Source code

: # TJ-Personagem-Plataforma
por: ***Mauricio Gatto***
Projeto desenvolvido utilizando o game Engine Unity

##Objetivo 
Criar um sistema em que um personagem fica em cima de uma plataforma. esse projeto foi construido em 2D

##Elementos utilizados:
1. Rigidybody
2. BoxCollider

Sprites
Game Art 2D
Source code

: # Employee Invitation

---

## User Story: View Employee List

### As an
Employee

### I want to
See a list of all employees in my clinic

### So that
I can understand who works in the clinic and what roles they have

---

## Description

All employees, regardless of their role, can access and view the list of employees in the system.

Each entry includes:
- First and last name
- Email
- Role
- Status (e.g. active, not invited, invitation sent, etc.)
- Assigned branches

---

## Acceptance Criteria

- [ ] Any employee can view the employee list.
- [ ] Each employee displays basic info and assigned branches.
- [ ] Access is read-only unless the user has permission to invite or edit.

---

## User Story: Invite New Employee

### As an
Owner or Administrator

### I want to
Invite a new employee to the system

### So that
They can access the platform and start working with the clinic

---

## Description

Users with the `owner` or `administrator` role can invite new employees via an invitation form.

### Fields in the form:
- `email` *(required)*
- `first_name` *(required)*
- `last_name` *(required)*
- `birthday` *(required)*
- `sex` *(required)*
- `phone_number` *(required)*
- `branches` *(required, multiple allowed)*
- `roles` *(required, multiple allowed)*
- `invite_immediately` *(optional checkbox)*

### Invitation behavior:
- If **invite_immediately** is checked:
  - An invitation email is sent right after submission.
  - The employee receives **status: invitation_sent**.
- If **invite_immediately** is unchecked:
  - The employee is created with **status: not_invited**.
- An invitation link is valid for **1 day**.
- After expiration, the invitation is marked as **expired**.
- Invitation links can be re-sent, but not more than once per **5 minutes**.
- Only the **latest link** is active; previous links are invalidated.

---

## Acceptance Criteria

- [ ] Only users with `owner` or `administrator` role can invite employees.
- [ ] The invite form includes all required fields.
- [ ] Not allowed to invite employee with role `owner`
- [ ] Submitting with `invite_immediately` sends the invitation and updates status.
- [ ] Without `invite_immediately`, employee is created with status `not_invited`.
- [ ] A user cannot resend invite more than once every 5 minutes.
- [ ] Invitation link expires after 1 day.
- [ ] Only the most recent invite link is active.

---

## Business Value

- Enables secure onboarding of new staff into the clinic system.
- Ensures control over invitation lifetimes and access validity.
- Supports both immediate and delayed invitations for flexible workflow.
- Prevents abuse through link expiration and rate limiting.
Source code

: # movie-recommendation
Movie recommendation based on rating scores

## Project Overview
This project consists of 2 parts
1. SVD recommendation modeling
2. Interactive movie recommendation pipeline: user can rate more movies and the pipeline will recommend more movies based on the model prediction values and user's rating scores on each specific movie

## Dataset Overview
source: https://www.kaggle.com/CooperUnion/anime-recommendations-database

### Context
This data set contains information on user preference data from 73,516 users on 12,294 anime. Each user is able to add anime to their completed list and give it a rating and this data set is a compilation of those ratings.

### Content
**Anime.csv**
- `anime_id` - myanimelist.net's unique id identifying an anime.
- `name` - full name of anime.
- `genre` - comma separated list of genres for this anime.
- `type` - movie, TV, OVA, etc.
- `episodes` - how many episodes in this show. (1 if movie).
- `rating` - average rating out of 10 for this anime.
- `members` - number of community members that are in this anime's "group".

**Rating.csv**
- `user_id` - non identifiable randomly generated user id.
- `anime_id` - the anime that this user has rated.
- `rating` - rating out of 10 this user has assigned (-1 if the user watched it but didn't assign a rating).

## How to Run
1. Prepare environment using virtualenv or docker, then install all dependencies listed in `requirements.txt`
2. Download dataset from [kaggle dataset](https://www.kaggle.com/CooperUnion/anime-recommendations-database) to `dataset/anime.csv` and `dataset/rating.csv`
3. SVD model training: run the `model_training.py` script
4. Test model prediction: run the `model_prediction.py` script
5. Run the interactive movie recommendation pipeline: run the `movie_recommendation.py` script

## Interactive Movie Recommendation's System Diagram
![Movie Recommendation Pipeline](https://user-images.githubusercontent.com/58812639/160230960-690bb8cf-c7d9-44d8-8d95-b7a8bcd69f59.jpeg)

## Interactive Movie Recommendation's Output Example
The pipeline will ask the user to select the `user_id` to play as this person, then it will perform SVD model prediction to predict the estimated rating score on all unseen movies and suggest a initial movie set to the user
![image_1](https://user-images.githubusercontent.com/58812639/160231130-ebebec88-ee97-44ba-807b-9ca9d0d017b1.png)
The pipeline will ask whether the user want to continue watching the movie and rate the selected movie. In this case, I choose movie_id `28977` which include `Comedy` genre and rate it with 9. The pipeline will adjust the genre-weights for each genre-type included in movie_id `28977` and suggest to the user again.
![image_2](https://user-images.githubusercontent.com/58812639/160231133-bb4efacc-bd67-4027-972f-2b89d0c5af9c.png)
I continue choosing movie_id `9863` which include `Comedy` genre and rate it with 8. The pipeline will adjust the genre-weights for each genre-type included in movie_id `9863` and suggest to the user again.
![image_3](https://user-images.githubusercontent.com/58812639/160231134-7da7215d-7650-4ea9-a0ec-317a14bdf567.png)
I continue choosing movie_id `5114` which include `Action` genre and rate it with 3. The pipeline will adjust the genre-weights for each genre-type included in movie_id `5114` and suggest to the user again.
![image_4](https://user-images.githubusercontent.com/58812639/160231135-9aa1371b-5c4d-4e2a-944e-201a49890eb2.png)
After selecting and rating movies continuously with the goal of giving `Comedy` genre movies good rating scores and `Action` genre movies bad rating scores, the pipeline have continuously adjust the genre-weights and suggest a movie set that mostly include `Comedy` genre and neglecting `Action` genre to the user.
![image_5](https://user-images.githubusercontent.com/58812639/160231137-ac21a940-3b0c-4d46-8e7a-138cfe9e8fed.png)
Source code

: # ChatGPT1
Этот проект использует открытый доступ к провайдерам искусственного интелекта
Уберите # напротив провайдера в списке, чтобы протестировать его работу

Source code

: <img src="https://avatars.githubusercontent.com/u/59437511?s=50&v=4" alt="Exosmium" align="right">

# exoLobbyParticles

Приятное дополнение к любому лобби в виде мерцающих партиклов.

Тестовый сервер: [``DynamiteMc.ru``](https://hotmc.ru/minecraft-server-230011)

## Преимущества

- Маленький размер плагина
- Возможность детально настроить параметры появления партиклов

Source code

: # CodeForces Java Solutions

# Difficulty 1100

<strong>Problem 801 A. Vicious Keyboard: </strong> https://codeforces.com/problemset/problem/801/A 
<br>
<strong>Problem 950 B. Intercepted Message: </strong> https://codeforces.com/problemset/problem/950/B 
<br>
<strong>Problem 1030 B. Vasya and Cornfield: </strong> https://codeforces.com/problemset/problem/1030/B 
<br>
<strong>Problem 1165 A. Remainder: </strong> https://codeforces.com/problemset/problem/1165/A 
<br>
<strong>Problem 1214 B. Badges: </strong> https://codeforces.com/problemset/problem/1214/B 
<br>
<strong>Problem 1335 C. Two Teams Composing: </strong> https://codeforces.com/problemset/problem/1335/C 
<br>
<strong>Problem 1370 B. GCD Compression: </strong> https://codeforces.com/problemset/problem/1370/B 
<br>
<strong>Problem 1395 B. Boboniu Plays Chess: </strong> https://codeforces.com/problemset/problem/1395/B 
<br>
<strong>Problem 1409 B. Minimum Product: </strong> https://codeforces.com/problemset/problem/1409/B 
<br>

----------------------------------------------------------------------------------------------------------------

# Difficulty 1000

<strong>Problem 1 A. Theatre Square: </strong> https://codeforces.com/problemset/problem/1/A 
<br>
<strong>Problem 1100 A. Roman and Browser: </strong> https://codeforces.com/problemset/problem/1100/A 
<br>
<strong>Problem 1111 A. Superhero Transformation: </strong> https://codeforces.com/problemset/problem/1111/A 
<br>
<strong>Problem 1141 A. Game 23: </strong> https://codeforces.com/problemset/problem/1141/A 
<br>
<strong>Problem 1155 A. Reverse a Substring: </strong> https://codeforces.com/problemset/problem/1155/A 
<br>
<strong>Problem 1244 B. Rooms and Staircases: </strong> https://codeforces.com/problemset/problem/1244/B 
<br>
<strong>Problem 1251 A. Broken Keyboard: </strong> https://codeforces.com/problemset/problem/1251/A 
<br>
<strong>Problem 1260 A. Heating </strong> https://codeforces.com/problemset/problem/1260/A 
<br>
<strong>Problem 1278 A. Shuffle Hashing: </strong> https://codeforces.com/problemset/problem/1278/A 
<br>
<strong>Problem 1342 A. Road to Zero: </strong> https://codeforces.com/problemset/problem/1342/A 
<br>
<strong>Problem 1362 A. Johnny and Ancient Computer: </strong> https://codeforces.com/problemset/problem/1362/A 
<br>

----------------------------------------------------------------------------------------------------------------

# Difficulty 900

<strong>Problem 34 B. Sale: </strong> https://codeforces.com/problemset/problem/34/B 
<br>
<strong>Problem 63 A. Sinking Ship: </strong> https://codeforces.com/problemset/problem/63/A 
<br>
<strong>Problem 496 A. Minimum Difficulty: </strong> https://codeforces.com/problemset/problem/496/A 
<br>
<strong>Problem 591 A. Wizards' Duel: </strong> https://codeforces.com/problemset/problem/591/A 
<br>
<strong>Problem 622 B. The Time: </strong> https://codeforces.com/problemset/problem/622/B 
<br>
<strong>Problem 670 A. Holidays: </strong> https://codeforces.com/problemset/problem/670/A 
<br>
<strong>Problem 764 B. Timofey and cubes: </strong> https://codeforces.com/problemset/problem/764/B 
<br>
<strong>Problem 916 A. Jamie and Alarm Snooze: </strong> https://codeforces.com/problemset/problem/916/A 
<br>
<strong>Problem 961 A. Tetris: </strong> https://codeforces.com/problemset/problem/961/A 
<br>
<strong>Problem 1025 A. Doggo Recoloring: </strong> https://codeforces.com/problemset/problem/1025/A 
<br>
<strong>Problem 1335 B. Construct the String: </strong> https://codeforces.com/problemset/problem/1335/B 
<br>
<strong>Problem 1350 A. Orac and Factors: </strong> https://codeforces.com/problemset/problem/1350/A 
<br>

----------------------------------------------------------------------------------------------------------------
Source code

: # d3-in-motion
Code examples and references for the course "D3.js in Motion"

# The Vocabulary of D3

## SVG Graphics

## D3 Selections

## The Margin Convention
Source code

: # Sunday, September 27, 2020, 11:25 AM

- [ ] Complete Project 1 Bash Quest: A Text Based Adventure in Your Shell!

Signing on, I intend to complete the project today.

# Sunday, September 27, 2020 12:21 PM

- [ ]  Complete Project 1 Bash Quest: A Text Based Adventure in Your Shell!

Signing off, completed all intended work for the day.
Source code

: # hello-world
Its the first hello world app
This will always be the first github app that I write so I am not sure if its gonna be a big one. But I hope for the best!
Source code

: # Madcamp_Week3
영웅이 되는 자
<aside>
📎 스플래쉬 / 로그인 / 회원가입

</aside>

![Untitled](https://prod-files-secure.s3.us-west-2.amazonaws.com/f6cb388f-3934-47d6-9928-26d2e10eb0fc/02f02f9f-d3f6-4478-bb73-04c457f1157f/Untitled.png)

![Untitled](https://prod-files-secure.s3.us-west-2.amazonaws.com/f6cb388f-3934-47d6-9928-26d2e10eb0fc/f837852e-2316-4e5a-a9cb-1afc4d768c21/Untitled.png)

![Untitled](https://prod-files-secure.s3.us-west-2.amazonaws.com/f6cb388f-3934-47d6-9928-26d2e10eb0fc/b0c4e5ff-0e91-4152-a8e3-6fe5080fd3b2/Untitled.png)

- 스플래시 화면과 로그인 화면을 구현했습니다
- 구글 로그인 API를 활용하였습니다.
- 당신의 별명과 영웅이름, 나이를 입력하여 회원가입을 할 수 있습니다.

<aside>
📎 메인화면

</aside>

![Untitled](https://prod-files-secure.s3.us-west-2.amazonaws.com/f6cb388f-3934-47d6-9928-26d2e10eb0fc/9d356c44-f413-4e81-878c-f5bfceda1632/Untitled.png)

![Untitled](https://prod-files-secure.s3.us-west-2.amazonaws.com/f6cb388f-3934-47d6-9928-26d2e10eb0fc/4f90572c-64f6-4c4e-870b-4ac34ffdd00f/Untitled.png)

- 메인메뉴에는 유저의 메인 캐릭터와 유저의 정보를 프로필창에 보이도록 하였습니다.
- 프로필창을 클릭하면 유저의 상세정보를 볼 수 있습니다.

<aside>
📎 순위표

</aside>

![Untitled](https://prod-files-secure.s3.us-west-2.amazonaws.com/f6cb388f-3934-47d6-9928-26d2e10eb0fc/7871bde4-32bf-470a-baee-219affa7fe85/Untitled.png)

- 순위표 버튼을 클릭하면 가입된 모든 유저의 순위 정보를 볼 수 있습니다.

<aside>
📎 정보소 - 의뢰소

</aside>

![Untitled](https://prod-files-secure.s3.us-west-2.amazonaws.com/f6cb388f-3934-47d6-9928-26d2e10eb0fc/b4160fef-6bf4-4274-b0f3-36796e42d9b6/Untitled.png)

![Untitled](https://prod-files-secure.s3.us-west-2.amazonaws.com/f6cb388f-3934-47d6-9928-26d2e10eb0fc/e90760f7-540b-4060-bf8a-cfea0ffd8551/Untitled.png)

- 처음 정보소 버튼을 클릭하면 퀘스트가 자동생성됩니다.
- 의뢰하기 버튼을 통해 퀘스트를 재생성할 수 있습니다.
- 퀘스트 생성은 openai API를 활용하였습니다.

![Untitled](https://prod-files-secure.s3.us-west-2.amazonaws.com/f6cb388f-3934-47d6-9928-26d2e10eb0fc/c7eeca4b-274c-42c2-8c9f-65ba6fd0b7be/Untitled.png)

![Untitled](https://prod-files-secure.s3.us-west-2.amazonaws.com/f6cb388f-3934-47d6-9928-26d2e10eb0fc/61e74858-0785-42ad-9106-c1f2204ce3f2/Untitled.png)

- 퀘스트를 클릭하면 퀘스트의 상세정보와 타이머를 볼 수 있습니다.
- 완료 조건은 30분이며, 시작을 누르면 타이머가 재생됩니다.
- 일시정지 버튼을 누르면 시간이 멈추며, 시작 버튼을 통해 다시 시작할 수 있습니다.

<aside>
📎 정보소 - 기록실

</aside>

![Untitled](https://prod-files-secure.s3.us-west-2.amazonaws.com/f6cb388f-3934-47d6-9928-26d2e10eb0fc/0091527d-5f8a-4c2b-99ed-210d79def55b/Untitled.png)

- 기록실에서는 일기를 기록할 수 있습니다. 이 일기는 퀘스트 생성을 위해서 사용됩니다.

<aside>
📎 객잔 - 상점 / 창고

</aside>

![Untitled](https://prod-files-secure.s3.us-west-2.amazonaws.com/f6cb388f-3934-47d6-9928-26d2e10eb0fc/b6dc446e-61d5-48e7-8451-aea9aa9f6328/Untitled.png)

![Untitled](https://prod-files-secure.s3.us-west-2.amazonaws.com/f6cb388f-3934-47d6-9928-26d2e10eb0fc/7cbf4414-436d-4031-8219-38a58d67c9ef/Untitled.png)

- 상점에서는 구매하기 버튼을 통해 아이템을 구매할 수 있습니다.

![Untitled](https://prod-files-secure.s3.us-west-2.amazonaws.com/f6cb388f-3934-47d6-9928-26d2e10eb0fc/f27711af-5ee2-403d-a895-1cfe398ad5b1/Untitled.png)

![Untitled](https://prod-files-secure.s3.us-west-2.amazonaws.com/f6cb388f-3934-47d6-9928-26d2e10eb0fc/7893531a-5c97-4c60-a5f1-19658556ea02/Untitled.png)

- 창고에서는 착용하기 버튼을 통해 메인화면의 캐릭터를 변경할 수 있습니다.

########################################

* EXERCISE BRIEF *
In exact wording, restate the lines of the data above from the first through the one holding "- First and last name", and stop after that line.

* EXERCISE OUTPUT *
Source code

: # TJ-Personagem-Plataforma
por: ***Mauricio Gatto***
Projeto desenvolvido utilizando o game Engine Unity

##Objetivo 
Criar um sistema em que um personagem fica em cima de uma plataforma. esse projeto foi construido em 2D

##Elementos utilizados:
1. Rigidybody
2. BoxCollider

Sprites
Game Art 2D
Source code

: # Employee Invitation

---

## User Story: View Employee List

### As an
Employee

### I want to
See a list of all employees in my clinic

### So that
I can understand who works in the clinic and what roles they have

---

## Description

All employees, regardless of their role, can access and view the list of employees in the system.

Each entry includes:
- First and last name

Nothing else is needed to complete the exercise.